There are no known chronic health effects arising from exposure to low levels of chemical warfare nerve agents.

Chemical Warfare Agents: Detection

asked Her Majesty's Government:Whether Her Majesty's Armed Forces are provided with equipment capable of detecting absorbed particles of chemical warfare agents also known as "dusty agents".

Recruitment And Assessment Services: Staff Transfers

asked Her Majesty's Government:Whether any officials of Recruitment and Assessment Services (RAS) have applied for transfer to other posts in the Civil Service since 1st January 1996; what were their grades; and how many applications for transfer are outstanding.

Seven officials of Recruitment and Assessment Services (RAS) have applied for transfer to other posts in the Civil Service since 1st January 1996. Their grades are: Three Administrative Officers; One Executive Officer; One Personal Secretary; One Senior Personal Secretary; and One Grade 7.Transfer dates for two staff have been agreed, two applications have not been pressed and two applications are outstanding.

Former Yugoslavia: Us Forces And Nato

asked Her Majesty's Government:Whether the United States has discussed with NATO allies the activities of its non-NATO forces in the Mediterranean area and in and around ex-Yugoslavia; and if not whether they will take steps to ensure that these forces and their activities in this area are discussed with the United States European allies, in accordance with the confidence expressed by the Government in the United States preparedness to act with the rest of the allies through NATO in the conduct of crisis management operations' (Paragraph 9, United Kingdom Memorandum of UK Approach to the Treatment of European Defence Issues at the 1996 Intergovernmental Conference).

The Minister of State, Foreign and Commonwealth Office
(Baroness Chalker of Wallasey)

The US discusses with NATO allies the activities of its forces which have a bearing on NATO operations.

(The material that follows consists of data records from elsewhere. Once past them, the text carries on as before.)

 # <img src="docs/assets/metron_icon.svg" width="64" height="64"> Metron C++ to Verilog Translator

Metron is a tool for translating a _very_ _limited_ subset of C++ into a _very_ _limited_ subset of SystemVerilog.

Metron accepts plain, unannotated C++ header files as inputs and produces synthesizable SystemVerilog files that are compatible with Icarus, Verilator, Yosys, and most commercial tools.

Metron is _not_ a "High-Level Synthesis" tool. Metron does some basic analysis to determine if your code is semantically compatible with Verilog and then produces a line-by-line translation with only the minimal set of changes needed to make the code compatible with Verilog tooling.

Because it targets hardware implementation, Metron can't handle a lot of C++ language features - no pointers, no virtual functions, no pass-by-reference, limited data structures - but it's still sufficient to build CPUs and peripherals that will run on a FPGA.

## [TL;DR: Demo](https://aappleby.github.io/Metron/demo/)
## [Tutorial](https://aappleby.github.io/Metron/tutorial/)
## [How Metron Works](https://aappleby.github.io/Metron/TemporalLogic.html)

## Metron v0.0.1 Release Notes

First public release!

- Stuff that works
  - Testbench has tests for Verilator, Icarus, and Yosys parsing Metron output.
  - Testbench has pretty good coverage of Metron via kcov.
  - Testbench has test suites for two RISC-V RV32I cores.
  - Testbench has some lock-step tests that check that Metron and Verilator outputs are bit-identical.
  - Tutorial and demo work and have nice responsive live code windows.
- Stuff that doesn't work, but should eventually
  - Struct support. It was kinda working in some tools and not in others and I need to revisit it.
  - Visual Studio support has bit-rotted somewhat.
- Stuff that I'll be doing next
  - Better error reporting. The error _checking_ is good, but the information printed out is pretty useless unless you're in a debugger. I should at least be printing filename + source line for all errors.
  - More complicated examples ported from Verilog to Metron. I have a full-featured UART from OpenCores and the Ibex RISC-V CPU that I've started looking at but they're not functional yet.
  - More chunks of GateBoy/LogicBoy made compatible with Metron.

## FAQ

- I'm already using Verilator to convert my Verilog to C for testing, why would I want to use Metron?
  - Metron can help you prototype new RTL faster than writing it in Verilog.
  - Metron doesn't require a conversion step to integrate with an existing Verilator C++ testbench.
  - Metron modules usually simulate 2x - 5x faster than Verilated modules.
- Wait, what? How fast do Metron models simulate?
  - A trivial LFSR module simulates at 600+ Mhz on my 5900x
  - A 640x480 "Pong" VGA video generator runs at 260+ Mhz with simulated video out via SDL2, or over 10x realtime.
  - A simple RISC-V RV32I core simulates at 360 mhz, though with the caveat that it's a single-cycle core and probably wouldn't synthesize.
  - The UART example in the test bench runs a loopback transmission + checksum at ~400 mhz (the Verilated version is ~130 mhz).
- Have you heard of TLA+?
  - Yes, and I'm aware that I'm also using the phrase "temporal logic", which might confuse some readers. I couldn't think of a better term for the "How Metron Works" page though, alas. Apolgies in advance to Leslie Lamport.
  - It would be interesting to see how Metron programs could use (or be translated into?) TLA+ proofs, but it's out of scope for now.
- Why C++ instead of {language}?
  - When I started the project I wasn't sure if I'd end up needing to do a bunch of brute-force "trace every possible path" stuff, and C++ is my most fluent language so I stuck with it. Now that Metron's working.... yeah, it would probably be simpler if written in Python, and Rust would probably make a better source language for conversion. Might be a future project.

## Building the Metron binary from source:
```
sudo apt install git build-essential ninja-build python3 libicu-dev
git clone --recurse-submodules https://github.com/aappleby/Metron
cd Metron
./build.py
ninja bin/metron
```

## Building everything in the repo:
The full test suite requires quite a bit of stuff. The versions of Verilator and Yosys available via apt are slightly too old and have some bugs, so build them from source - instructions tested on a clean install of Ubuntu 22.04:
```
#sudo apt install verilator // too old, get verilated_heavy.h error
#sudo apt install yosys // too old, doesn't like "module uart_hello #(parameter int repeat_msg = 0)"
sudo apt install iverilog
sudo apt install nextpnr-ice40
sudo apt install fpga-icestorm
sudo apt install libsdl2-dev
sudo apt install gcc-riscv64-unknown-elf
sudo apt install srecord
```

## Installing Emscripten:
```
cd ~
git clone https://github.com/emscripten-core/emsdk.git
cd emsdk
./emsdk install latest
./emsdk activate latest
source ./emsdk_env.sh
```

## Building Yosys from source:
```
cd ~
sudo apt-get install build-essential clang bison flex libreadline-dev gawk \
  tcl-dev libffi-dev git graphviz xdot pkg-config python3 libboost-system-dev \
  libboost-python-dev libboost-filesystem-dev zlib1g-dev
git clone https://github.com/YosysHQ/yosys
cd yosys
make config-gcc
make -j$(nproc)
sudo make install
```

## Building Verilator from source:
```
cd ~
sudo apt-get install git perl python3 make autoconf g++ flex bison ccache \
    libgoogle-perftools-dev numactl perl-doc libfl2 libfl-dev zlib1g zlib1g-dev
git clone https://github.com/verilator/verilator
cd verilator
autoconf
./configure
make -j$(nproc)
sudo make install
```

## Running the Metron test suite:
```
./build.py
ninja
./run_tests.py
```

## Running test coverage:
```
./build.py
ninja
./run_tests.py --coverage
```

Bosniac-Croat Federation Armed Forces: Funding

asked Her Majesty's Government:Whether they intend to contribute to the 800 million dollar fund for arming and training the Bosnian Government's armed forces in Turkey and elsewhere, now being raised by the United States (which is contributing $100 million) among the Islamic states, and whether this project to set up a heavily armed Muslim state is being discussed in NATO, and if not, given the out-of-area responsibilities NATO is now undertaking in the Balkans, whether they will urgently start such discussions.

We do not intend to contribute to the fund for training and equipping the Bosniac-Croat Federation armed forces. The train and equip programme will be entirely separate from the Bosnian Implementation Force (IFOR) and is not a matter for NATO.

Arctic Organisations Uk Participation

asked Her Majesty's Government:Of which Arctic organisations they are a member or an observer.

The United Kingdom is a state observer to the Barents Euro-Arctic Council (BEAC) and the Arctic Environmental Protection Strategy (AEPS) and its associated working groups. The United Kingdom is also a member of the Arctic Ocean Science Board (AOSB) and the International Arctic Science Committee (IASC).

Factortame: Judgment

asked Her Majesty's Government:Whether they consider that their proposal to introduce the principle that a Member State should only be liable for damages in cases of serious and manifest breach of its obligations (

"A Partnership of Nations", paragraph 37) is inconsistent with the decision of the European Court of Justice of 5th March 1996 in Factortame Limited (No. 4); and, if so, whether they will indicate in what respect they seek to overrule or to limit the effects of the judgment.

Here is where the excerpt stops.